**YOUR OBJECTIVE:**
Find every line below that contains the word "begin" and copy it out.

**DATA FOR REVIEW:**
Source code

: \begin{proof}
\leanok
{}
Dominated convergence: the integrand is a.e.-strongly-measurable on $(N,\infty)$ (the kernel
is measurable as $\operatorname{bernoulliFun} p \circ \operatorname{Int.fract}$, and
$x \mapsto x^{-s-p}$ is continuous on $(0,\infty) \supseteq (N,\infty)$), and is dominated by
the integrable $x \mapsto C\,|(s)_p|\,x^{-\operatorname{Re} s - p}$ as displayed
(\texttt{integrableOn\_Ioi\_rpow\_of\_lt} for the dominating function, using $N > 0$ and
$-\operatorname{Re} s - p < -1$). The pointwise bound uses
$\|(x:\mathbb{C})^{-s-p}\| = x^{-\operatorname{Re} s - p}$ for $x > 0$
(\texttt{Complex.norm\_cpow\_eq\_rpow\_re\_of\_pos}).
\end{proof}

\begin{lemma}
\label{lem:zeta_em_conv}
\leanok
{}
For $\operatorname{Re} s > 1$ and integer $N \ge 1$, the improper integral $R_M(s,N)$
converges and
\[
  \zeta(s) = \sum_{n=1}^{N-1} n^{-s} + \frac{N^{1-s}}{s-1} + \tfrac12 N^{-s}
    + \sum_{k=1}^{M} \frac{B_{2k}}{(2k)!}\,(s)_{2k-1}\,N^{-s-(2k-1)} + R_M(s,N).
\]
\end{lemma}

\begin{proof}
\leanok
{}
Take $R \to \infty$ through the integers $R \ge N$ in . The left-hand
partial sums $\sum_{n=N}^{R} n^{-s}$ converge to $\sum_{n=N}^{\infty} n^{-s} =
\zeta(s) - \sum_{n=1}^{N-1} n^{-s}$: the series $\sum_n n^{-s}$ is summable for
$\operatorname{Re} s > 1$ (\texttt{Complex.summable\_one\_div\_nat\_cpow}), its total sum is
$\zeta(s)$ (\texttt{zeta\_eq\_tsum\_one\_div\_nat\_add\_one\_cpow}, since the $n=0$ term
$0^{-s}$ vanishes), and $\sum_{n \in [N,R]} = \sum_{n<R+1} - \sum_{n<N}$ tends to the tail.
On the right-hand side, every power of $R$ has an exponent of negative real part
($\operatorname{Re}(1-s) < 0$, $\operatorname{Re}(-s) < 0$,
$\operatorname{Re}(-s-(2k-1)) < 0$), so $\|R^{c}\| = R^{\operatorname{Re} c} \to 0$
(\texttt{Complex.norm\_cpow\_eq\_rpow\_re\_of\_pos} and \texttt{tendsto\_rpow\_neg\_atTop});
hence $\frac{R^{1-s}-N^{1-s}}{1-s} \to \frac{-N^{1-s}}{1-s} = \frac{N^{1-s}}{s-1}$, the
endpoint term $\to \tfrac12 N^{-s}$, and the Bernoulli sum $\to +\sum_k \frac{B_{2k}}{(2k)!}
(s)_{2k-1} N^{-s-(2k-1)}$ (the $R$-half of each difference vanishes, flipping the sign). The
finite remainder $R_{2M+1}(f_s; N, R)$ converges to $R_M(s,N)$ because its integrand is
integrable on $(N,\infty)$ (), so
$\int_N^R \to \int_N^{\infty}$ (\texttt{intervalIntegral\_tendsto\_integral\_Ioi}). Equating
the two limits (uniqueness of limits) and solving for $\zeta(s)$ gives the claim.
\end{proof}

**ANSWER BELOW:**
: \begin{proof}
\begin{lemma}
\begin{proof}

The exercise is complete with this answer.